Änderung der Verordnung über die Festlegung und die Anpassung von Tarifstrukturen in der Krankenversicherung: physiotherapeutische Leistungen
Ausgangslage: Veraltete Tarifstruktur und keine Einigung zwischen den Tarifpartnern
Die Tarifstruktur für physiotherapeutische Leistungen geht auf einen Tarifvertrag vom 1. September 1997 zwischen dem Schweizerischen Physiotherapeutenverband (SPV, heute Physioswiss) und dem Konkordat der Schweizerischen Krankenversicherer (KSK, heute santésuisse) zurück, den der Bundesrat am 1. Juli 1998 genehmigte. Am 15. Dezember 2001 übernahmen H+ und santésuisse die Struktur in ihrem Tarifvertrag, dem der Bundesrat am 13. Dezember 2004 zustimmte. Seither wurde die Tarifstruktur nie umfassend revidiert.

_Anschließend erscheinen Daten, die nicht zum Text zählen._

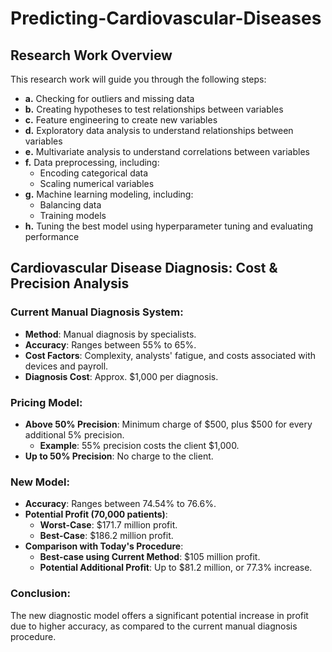 # Predicting-Cardiovascular-Diseases

## Research Work Overview

This research work will guide you through the following steps:

- **a.** Checking for outliers and missing data
- **b.** Creating hypotheses to test relationships between variables
- **c.** Feature engineering to create new variables
- **d.** Exploratory data analysis to understand relationships between variables
- **e.** Multivariate analysis to understand correlations between variables
- **f.** Data preprocessing, including:
  - Encoding categorical data
  - Scaling numerical variables
- **g.** Machine learning modeling, including:
  - Balancing data
  - Training models
- **h.** Tuning the best model using hyperparameter tuning and evaluating performance


## Cardiovascular Disease Diagnosis: Cost & Precision Analysis

### Current Manual Diagnosis System:
- **Method**: Manual diagnosis by specialists.
- **Accuracy**: Ranges between 55% to 65%.
- **Cost Factors**: Complexity, analysts' fatigue, and costs associated with devices and payroll.
- **Diagnosis Cost**: Approx. $1,000 per diagnosis.
  
### Pricing Model:
- **Above 50% Precision**: Minimum charge of $500, plus $500 for every additional 5% precision.
  - **Example**: 55% precision costs the client $1,000.
- **Up to 50% Precision**: No charge to the client.

### New Model:
- **Accuracy**: Ranges between 74.54% to 76.6%.
- **Potential Profit (70,000 patients)**:
  - **Worst-Case**: $171.7 million profit.
  - **Best-Case**: $186.2 million profit.
- **Comparison with Today's Procedure**:
  - **Best-case using Current Method**: $105 million profit.
  - **Potential Additional Profit**: Up to $81.2 million, or 77.3% increase.

### Conclusion:
The new diagnostic model offers a significant potential increase in profit due to higher accuracy, as compared to the current manual diagnosis procedure.
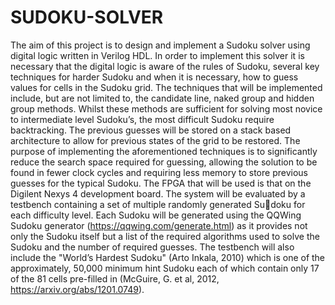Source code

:# SUDOKU-SOLVER
The aim of this project is to design and implement a Sudoku solver using digital logic written in Verilog
HDL. In order to implement this solver it is necessary that the digital logic is aware of the rules of
Sudoku, several key techniques for harder Sudoku and when it is necessary, how to guess values for
cells in the Sudoku grid. The techniques that will be implemented include, but are not limited to,
the candidate line, naked group and hidden group methods. Whilst these methods are sufficient for
solving most novice to intermediate level Sudoku’s, the most difficult Sudoku require backtracking.
The previous guesses will be stored on a stack based architecture to allow for previous states of the
grid to be restored. The purpose of implementing the aforementioned techniques is to significantly
reduce the search space required for guessing, allowing the solution to be found in fewer clock cycles
and requiring less memory to store previous guesses for the typical Sudoku. The FPGA that will be
used is that on the Digilent Nexys 4 development board.
The system will be evaluated by a testbench containing a set of multiple randomly generated Sudoku for each difficulty level. Each Sudoku will be generated using the QQWing Sudoku generator
(https://qqwing.com/generate.html) as it provides not only the Sudoku itself but a list of the required
algorithms used to solve the Sudoku and the number of required guesses. The testbench will also
include the "World’s Hardest Sudoku" (Arto Inkala, 2010) which is one of the approximately, 50,000
minimum hint Sudoku each of which contain only 17 of the 81 cells pre-filled in (McGuire, G. et al,
2012, https://arxiv.org/abs/1201.0749).
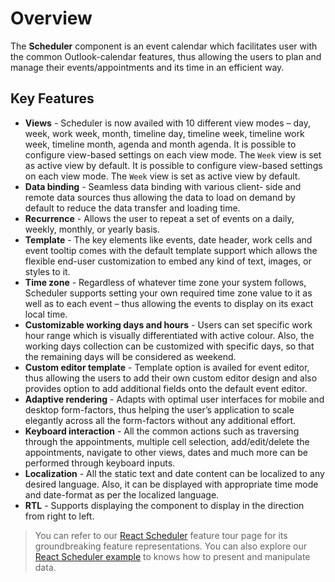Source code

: # Overview

The **Scheduler** component is an event calendar which facilitates user with the common Outlook-calendar features,
thus allowing the users to plan and manage their events/appointments and its time in an efficient way.

## Key Features

* **Views** - Scheduler is now availed with 10 different view modes – day, week, work week, month, timeline day, timeline week, timeline work week, timeline month, agenda and month agenda.
It is possible to configure view-based settings on each view mode. The `Week` view is set as active view by default.
It is possible to configure view-based settings on each view mode. The `Week` view is set as active view by default.
* **Data binding** - Seamless data binding with various client-
side and remote data sources thus allowing the data to load on demand by default to reduce the data transfer and loading time.
* **Recurrence** - Allows the user to repeat a set of events on a daily, weekly, monthly, or yearly basis.
* **Template** - The key elements like events, date header,
work cells and event tooltip comes with the default template support which allows the flexible end-user customization to embed any kind of text,
images, or styles to it.
* **Time zone** -  Regardless of whatever time zone your system follows,
Scheduler supports setting your own required time zone value to it as well as to each event –
thus allowing the events to display on its exact local time.
* **Customizable working days and hours** - Users can set specific work hour range which is visually differentiated with active colour.
Also, the working days collection can be customized with specific days, so that the remaining days will be considered as weekend.
* **Custom editor template** - Template option is availed for event editor,
thus allowing the users to add their own custom editor design and also provides option to add additional fields onto the default event editor.
* **Adaptive rendering** - Adapts with optimal user interfaces for mobile and desktop form-factors,
thus helping the user’s application to scale elegantly across all the form-factors without any additional effort.
* **Keyboard interaction** - All the common actions such as traversing through the appointments, multiple cell selection,
add/edit/delete the appointments, navigate to other views, dates and much more can be performed through keyboard inputs.
* **Localization** - All the static text and date content can be localized to any desired language.
Also, it can be displayed with appropriate time mode and date-format as per the localized language.
* **RTL** - Supports displaying the component to display in the direction from right to left.

> You can refer to our [React Scheduler](https://www.syncfusion.com/react-ui-components/react-scheduler) feature tour page for its groundbreaking feature representations. You can also explore our [React Scheduler example](https://ej2.syncfusion.com/react/demos/#/material/schedule/overview) to knows how to present and manipulate data.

Aufgrund fehlender Einigung der Tarifpartner über eine gültige Tarifstruktur musste der Bundesrat im Bereich der Physiotherapie per 1. Oktober 2016 erstmals und per 1. Januar 2018 ein zweites Mal von seiner subsidiären Kompetenz Gebrauch machen. Mehr Informationen dazu finden Sie hier: Physiotherapie (admin.ch). Dabei beschränkte der Bundesrat die Ausübung seiner Kompetenz jeweils auf ein Minimum (Festlegen der Tarifstruktur zur Verhinderung eines tariflosen Zustands resp. minimale Anpassung der Tarifstruktur) und schaffte so jeweils eine stabile Übergangslösung. Die umfassende Revision resp. Erstellung einer neuen Tarifstruktur liegt in der Verantwortung der Tarifpartner.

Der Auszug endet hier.